Foto: Martin Rose/Bongarts/Getty Images

Da ist sie wieder, die Heimat, dieses, wie Helmut Kohl, der fast vergessene Kanzler, wusste, unübersetzbare heilige Wort. Heimat ist etwas Heiles, etwas, das geschützt werden muss, bewahrt vor der Unbill der Moderne, vor der sie wiederum uns schützt. Heimat ist unversehrte Landschaft, ein Dorf mit Fachwerkhäusern, eine Kirche in der Mitten, ein Gasthaus, vor dem im Mai die Heimattanzgruppe der Burschen und die Mädels jauchzen. Heimat ist männlich, vertreten durch die Herren Gutsherr, Landrat, Pfarrer, Förster, Lehrer. Heimat ist das Vaterland en miniature, das darum auch locker Heimatland genannt wird. Heimat ist einfach authentisch. Sie wird wieder gebraucht, die Heimat.

Heimatkonjunktur

Sie blieb sich treu, trotz aller Veränderungen. In der napoleonischen Zeit als Land der germanischen Stämme, in der wilhelminischen als Heimatverein, im Ersten und Zweiten Weltkrieg als Heimatfront, in der Nazizeit als Heimatschutz und Heimatsterne, in den 50er Jahren als Heimatfilm, in den 70ern und 80ern als Heimat des grünen Widerstands, nach 1989 sogar in atemlosen Abständen – und nun erblickt sie per politisch exekutierten Kaiserschnitt erneut das Licht der Wirklichkeit. Und diese sie. Die Grünen wollen sie (ihr Nachwuchs nicht), die SPD druckst noch herum, die Linke will sie weder als auch (vielleicht wird die Brecht-Hymne nachhelfen), und die Christdemokraten lieben ihre Heimat sowieso. Das half schon in den 50ern über manches Dunkle hinweg. Und selbst der heimatkritische Verfasser dieser Zeilen outete sich neulich, unfreiwillig allerdings, als „Heimatshopper“. So stand es auf seiner Einkaufstüte.

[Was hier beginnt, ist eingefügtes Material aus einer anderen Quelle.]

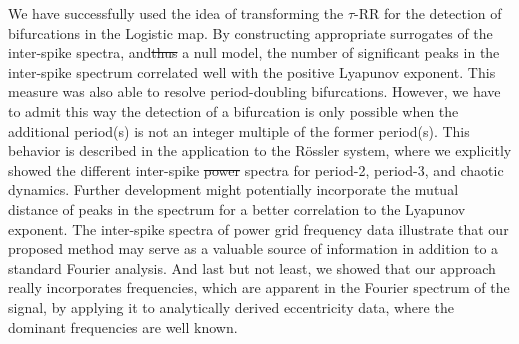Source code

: \documentclass[entropy,article,submit,pdftex,moreauthors]{Definitions/mdpi}
\providecommand{\DIFadd}[1]{{\protect\color{blue}\uwave{#1}}} %
\providecommand{\DIFdel}[1]{{\protect\color{red}\sout{#1}}}                      %
\providecommand{\DIFaddbegin}{} %
\providecommand{\DIFaddend}{} %
\providecommand{\DIFdelbegin}{} %
\providecommand{\DIFdelend}{} %
\begin{document}
We have successfully used the idea of transforming the $\tau$-RR for the detection of bifurcations in the Logistic map. By constructing appropriate surrogates of the inter-spike spectra, 
and\DIFdelbegin \DIFdel{thus }\DIFdelend \DIFaddbegin \DIFadd{, thus, }\DIFaddend a null model, the number of significant peaks in the inter-spike spectrum correlated well with the positive Lyapunov exponent. This measure was also able to resolve 
period-doubling bifurcations. However, we have to admit this way the detection of a bifurcation is only possible when the additional period(s) is not an integer multiple of the former period(s). 
This behavior is described in the application to the R\"ossler system, where we explicitly showed the different inter-spike \DIFdelbegin \DIFdel{power }\DIFdelend spectra for period-2, period-3, and chaotic dynamics.
Further development might potentially incorporate the mutual distance of peaks in the spectrum for a better correlation to the Lyapunov exponent. The inter-spike spectra of power grid 
frequency data illustrate that our proposed method may serve as a valuable source of information in addition to a standard Fourier analysis. And last but not least, we showed that our approach 
really incorporates frequencies, which are apparent in the Fourier spectrum of the signal, by applying it to analytically derived eccentricity data, where the dominant frequencies are well 
known.
\end{document}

Aber gemach! So schlimm ist es nun auch wieder (wieder?) nicht. Das hat die nordrhein-westfälische Heimatministerin ganz deutlich erklärt, auf dem bundesweit ersten Heimatkongress in Münster: Der rückwärtsgewandte, trennende Heimatbegriff sei doch gar nicht gemeint. Heimat hat jeder in sich. Man nimmt sie mit. Sie ist immer dabei... Heimat ist nichts, was von oben verordnet werden kann. Und die präsentierten „Best practices“ belegten: Heimat schließt ein statt aus. Zum Beispiel in Siegen-Achenbach. Dort, so der Bericht meiner Heimatzeitung, binden Aktive Flüchtlinge erfolgreich in den Bundesfreiwilligendienst ein. Oder ist es etwa rückwärtsgewandt, wenn ein ghanaisches Flüchtlingsmädchen ein Heimatlied vorträgt mit Zeilen wie: Ich liebe meine Heimat. Sie ist so wunderschön, auch wenn sie so klein ist. Sie ist klein, aber fein, ja-a-a-? Natürlich nicht. Oder ist es reaktionär, wenn der zum „Heimatbotschafter“ ernannte Sänger Heino die positive Botschaft überbringt: Ich bin froh, dass man das Wort Heimat wieder in den Mund nimmt? Für den ehemaligen Konditor schmeckt Heimat halt nach Haselnusskuchen. Ist es etwa herrschaftliches Denken, wenn ein anderer Heimatbotschafter, der Präsident des Landesjagdverbandes NRW und langjähriges CDU-Miglied, sein Verständnis von Heimat präsentiert: Nach einem erfüllten Tag in der Natur mit guten Freunden einen Wildbraten genießen, auf der Haut noch das Kribbeln der kalten Herbstluft und teils schon die Wärme des Kamins, das ist für mich Heimat? Natürlich nicht, denn für die Proleten gibt es ja auch etwas. Heimat ist, wenn es nach Currywurst-Pommes-Schranke riecht. Der Ex-Fussballreporter und Heimatbotschafter Manni Breuckmann weiß halt, was die Ruhrprollis so mögen. Heimat für die historisch heimatlosen Malocher ist hier Fussball, Bier und fettes Essen.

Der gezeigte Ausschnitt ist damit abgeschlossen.